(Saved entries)

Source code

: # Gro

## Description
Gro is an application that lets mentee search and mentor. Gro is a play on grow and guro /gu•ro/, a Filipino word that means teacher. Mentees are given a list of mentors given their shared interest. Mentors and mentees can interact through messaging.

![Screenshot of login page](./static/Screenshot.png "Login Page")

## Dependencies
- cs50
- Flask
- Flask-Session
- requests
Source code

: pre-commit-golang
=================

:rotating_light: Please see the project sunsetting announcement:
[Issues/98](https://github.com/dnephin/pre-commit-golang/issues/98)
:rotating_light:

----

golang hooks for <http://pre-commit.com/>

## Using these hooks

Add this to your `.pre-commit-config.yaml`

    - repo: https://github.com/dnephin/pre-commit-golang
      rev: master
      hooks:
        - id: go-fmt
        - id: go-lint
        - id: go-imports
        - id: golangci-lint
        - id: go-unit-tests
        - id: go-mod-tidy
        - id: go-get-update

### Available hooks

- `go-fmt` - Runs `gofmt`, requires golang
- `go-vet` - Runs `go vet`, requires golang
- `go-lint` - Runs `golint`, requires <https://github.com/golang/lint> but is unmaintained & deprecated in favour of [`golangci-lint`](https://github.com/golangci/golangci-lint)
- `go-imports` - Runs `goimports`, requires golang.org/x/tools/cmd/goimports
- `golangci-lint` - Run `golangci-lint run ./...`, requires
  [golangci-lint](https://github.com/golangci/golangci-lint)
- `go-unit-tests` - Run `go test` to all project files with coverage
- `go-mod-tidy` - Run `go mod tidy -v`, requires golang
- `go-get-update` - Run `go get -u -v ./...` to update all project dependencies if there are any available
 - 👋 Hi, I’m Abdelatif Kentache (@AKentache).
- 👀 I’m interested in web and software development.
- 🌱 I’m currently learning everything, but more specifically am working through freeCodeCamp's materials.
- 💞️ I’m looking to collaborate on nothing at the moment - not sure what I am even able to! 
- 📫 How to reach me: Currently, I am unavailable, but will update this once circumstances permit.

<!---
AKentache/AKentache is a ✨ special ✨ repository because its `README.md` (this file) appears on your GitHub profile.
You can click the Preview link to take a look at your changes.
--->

TASK DESCRIPTION -> Every one of the records is to be copied word for word.

EXPECTED ANSWER ->
Source code

: # Gro

## Description
Gro is an application that lets mentee search and mentor. Gro is a play on grow and guro /gu•ro/, a Filipino word that means teacher. Mentees are given a list of mentors given their shared interest. Mentors and mentees can interact through messaging.

![Screenshot of login page](./static/Screenshot.png "Login Page")

## Dependencies
- cs50
- Flask
- Flask-Session
- requests
Source code

: pre-commit-golang
=================

:rotating_light: Please see the project sunsetting announcement:
[Issues/98](https://github.com/dnephin/pre-commit-golang/issues/98)
:rotating_light:

----

golang hooks for <http://pre-commit.com/>

## Using these hooks

Add this to your `.pre-commit-config.yaml`

    - repo: https://github.com/dnephin/pre-commit-golang
      rev: master
      hooks:
        - id: go-fmt
        - id: go-lint
        - id: go-imports
        - id: golangci-lint
        - id: go-unit-tests
        - id: go-mod-tidy
        - id: go-get-update

### Available hooks

- `go-fmt` - Runs `gofmt`, requires golang
- `go-vet` - Runs `go vet`, requires golang
- `go-lint` - Runs `golint`, requires <https://github.com/golang/lint> but is unmaintained & deprecated in favour of [`golangci-lint`](https://github.com/golangci/golangci-lint)
- `go-imports` - Runs `goimports`, requires golang.org/x/tools/cmd/goimports
- `golangci-lint` - Run `golangci-lint run ./...`, requires
  [golangci-lint](https://github.com/golangci/golangci-lint)
- `go-unit-tests` - Run `go test` to all project files with coverage
- `go-mod-tidy` - Run `go mod tidy -v`, requires golang
- `go-get-update` - Run `go get -u -v ./...` to update all project dependencies if there are any available
 - 👋 Hi, I’m Abdelatif Kentache (@AKentache).
- 👀 I’m interested in web and software development.
- 🌱 I’m currently learning everything, but more specifically am working through freeCodeCamp's materials.
- 💞️ I’m looking to collaborate on nothing at the moment - not sure what I am even able to! 
- 📫 How to reach me: Currently, I am unavailable, but will update this once circumstances permit.

<!---
AKentache/AKentache is a ✨ special ✨ repository because its `README.md` (this file) appears on your GitHub profile.
You can click the Preview link to take a look at your changes.
--->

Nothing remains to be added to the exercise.